Berlin's friend Ed Jablonski was glued to his radio for that first performance. "I remember I heard it on November 11, 1939," he said. "I was a kid in high school then. And I really loved it. It's simple. It's to the point. It's not war-mongering."
Today many actors, singers, sports figures and just ordinary people are giving generously in support of the victims of the recent terror attacks. But Mr. Jablonski recalled that this kind of generosity has a long tradition. Take, for example, Irving Berlin's royalties for "God Bless America."
"All the royalties that came in from that song, which became one of the most popular songs in the country for years, all the income from that song went to the Boy Scouts and Girl Scouts, and people never forgot it. This guy was one of the really true patriotic Americans that I have met."
Mr. Jablonski explained why he thought there was such a renewed interest in "God Bless America" at this specific time. "Of course," He said, "now it's even more memorable than before because of what happened. When something horrible happened, it's amazing how people worked together and helped one other. I've heard some wonderful things about what people are doing now. It happened after Pearl Harbor here. It happened in the Battle of Britain. And, it happened after the madmen ran into those towers."
Mr.
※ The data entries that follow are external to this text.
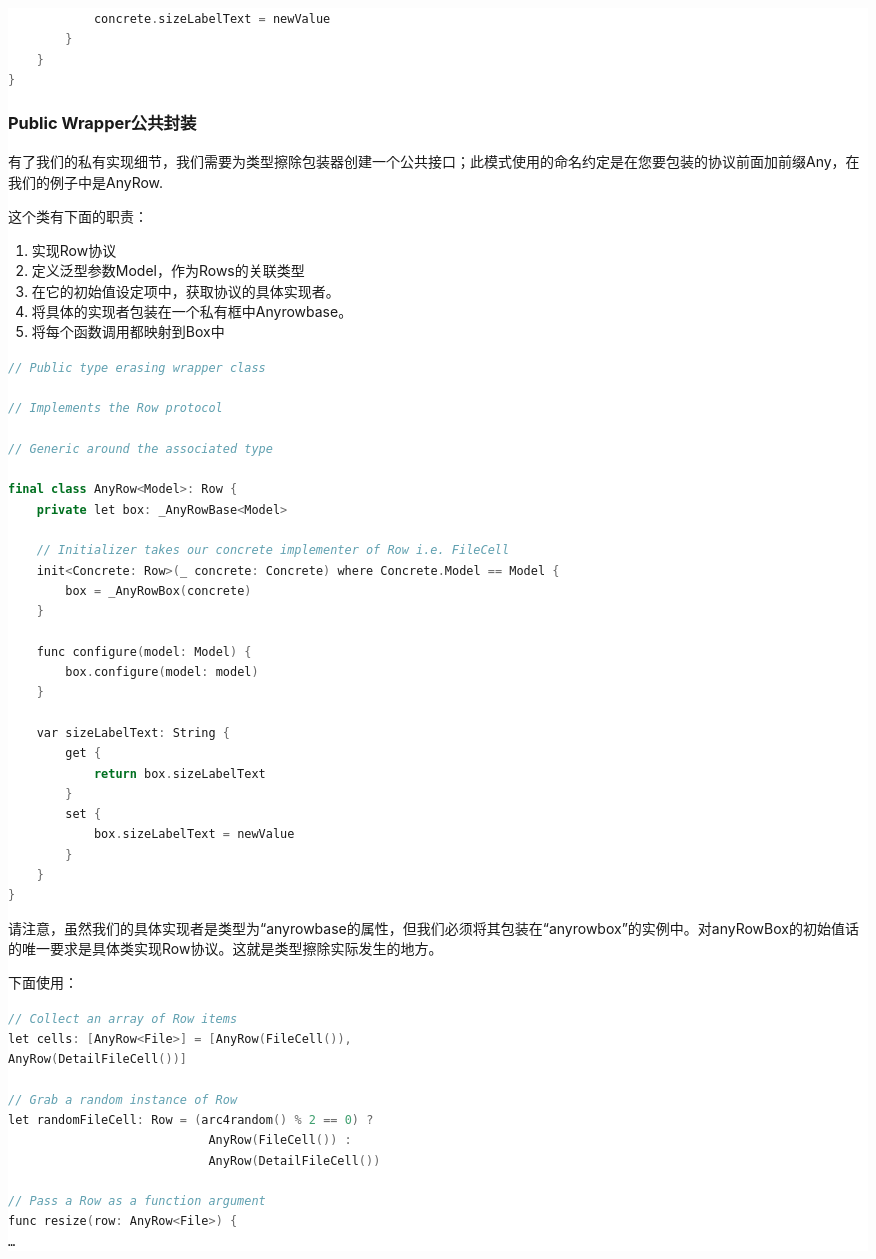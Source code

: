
 ```c++
            concrete.sizeLabelText = newValue
        }
    }
}
```

### Public Wrapper公共封装

有了我们的私有实现细节，我们需要为类型擦除包装器创建一个公共接口；此模式使用的命名约定是在您要包装的协议前面加前缀Any，在我们的例子中是AnyRow.

这个类有下面的职责：

1. 实现Row协议
2. 定义泛型参数Model，作为Rows的关联类型
3. 在它的初始值设定项中，获取协议的具体实现者。
4. 将具体的实现者包装在一个私有框中Anyrowbase<model>。
5. 将每个函数调用都映射到Box中

```c++
// Public type erasing wrapper class

// Implements the Row protocol 

// Generic around the associated type

final class AnyRow<Model>: Row {
    private let box: _AnyRowBase<Model>

    // Initializer takes our concrete implementer of Row i.e. FileCell
    init<Concrete: Row>(_ concrete: Concrete) where Concrete.Model == Model {
        box = _AnyRowBox(concrete)
    }

    func configure(model: Model) {
        box.configure(model: model)
    }

    var sizeLabelText: String {
        get {
            return box.sizeLabelText
        }
        set {
            box.sizeLabelText = newValue
        }
    }
}
```

请注意，虽然我们的具体实现者是类型为“anyrowbase<model>的属性，但我们必须将其包装在“anyrowbox”的实例中。对anyRowBox的初始值话的唯一要求是具体类实现Row协议。这就是类型擦除实际发生的地方。

下面使用：

```c++
// Collect an array of Row items
let cells: [AnyRow<File>] = [AnyRow(FileCell()), 
AnyRow(DetailFileCell())]

// Grab a random instance of Row
let randomFileCell: Row = (arc4random() % 2 == 0) ?
                            AnyRow(FileCell()) : 
                            AnyRow(DetailFileCell())
                            
// Pass a Row as a function argument
func resize(row: AnyRow<File>) {
…
```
Jablonski lives in New York City and witnessed the crumbling of the towers of the World Trade Center. He added, "My daughter said she was walking along the street somewhere in Brooklyn. She was closer to the thing that I was. And, she was breathing smoke and ash. She said the whole text of the song was written on a window."
Irving Berlin's "God Bless America" - a hymn to freedom, once again inspiring a nation.